Saved entries:
"""
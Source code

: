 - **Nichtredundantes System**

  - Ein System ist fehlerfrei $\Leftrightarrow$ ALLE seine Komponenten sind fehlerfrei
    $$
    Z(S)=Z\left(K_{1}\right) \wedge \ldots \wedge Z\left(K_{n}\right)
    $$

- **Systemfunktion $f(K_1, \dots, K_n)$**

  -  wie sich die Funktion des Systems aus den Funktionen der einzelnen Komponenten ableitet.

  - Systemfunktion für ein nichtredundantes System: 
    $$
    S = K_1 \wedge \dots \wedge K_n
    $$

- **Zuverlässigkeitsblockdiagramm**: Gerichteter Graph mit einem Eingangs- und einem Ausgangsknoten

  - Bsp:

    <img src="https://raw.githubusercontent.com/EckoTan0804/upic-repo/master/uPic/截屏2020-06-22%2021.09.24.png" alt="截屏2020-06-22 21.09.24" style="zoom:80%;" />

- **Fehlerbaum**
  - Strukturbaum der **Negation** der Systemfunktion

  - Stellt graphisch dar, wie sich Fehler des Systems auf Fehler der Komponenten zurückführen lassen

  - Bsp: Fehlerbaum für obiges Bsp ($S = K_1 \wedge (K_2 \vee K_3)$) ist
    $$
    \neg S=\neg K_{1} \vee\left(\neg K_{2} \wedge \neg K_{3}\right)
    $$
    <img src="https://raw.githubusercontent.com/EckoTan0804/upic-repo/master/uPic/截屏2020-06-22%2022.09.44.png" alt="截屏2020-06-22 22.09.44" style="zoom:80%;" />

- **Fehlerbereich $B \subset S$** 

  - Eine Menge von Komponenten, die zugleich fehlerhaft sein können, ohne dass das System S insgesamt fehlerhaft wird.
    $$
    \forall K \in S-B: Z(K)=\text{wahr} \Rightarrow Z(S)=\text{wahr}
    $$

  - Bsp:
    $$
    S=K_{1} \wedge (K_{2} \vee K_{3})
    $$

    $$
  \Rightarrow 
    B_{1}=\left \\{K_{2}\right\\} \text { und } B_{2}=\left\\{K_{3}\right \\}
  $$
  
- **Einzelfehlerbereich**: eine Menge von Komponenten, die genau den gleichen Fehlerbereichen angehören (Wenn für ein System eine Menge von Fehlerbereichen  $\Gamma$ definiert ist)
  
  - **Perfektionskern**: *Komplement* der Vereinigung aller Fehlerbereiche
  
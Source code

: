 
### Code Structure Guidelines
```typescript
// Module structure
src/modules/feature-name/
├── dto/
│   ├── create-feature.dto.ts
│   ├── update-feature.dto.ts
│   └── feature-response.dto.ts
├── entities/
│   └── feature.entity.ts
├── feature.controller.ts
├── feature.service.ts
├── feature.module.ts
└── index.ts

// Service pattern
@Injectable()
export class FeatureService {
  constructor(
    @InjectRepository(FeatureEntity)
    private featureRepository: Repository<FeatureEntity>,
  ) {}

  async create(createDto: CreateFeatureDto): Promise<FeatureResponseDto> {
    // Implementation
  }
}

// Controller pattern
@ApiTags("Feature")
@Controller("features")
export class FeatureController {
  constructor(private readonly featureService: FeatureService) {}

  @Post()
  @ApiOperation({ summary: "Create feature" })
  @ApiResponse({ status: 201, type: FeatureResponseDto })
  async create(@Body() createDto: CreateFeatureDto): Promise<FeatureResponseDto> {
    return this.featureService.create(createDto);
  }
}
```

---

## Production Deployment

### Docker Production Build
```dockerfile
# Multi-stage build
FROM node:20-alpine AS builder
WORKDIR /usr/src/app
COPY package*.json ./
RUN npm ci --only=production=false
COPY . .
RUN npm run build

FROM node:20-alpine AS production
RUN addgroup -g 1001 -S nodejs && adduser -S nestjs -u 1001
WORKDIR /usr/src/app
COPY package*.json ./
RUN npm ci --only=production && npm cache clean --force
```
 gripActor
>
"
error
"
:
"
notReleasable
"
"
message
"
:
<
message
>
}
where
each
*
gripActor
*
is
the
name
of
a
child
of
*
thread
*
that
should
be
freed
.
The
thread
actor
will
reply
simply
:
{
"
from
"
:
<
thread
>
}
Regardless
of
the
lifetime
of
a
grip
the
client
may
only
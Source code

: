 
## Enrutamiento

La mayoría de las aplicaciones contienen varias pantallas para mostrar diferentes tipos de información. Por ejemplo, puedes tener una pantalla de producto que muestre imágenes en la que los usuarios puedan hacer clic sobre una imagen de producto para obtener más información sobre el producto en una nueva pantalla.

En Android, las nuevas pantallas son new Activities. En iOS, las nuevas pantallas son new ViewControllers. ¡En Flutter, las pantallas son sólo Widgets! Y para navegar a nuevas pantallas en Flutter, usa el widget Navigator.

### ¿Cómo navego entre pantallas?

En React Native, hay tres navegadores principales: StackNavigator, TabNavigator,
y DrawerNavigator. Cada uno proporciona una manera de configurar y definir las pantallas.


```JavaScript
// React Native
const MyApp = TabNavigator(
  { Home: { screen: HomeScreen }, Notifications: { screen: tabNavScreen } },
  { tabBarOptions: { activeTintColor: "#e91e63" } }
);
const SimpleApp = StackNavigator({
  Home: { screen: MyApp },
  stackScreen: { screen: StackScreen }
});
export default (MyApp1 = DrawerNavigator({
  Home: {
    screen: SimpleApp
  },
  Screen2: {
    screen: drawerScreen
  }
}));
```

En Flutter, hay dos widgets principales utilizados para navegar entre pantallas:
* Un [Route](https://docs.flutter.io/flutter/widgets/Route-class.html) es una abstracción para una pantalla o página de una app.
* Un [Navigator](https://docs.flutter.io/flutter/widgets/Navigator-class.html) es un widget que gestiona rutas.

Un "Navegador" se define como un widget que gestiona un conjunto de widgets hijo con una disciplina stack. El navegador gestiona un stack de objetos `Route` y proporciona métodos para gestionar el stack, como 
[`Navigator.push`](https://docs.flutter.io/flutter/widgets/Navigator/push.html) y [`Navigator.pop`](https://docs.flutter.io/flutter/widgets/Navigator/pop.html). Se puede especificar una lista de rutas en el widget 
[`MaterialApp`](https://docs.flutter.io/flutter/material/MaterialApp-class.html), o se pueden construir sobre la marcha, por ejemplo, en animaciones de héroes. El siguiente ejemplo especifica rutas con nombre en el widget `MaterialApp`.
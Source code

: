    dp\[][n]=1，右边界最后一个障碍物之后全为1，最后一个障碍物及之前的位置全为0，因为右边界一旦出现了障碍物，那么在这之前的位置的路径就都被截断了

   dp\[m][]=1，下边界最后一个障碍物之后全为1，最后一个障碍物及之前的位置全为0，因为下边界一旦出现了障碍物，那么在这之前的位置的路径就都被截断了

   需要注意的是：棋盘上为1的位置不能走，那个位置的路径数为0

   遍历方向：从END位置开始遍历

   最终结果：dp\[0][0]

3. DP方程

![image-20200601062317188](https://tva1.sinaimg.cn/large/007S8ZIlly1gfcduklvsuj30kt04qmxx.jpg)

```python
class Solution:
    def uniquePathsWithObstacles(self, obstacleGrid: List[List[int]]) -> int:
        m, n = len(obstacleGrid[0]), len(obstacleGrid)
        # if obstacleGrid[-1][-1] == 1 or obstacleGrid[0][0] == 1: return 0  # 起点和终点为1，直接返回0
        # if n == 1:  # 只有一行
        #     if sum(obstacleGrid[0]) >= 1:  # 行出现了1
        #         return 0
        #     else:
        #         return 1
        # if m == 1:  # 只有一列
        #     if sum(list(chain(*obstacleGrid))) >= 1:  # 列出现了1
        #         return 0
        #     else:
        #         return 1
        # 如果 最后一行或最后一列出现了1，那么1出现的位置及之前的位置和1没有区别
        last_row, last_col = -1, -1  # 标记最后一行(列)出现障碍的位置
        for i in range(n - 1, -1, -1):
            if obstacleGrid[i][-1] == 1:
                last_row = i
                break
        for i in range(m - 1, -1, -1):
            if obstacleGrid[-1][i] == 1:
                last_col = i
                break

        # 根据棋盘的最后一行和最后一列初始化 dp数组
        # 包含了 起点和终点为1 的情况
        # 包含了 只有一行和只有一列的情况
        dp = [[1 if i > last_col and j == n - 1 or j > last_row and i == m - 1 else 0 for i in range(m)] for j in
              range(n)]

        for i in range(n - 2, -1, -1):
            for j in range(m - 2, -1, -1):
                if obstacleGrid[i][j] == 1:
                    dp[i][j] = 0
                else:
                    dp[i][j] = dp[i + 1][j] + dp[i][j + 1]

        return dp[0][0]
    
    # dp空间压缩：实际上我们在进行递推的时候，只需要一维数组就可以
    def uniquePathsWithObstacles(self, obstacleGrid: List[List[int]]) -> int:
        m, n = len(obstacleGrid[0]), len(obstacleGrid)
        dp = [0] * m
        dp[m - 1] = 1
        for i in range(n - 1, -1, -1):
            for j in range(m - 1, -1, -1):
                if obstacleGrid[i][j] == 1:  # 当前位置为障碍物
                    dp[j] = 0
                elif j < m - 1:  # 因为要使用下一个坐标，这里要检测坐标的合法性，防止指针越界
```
"""
ABOUT THIS TASK:
The lines to copy run from the first line of the entries to the line containing "- Systemfunktion für"; copy them exactly and output nothing else.

YOUR RESPONSE:
Source code

: - **Nichtredundantes System**

  - Ein System ist fehlerfrei $\Leftrightarrow$ ALLE seine Komponenten sind fehlerfrei
    $$
    Z(S)=Z\left(K_{1}\right) \wedge \ldots \wedge Z\left(K_{n}\right)
    $$

- **Systemfunktion $f(K_1, \dots, K_n)$**

  -  wie sich die Funktion des Systems aus den Funktionen der einzelnen Komponenten ableitet.

  - Systemfunktion für ein nichtredundantes System: 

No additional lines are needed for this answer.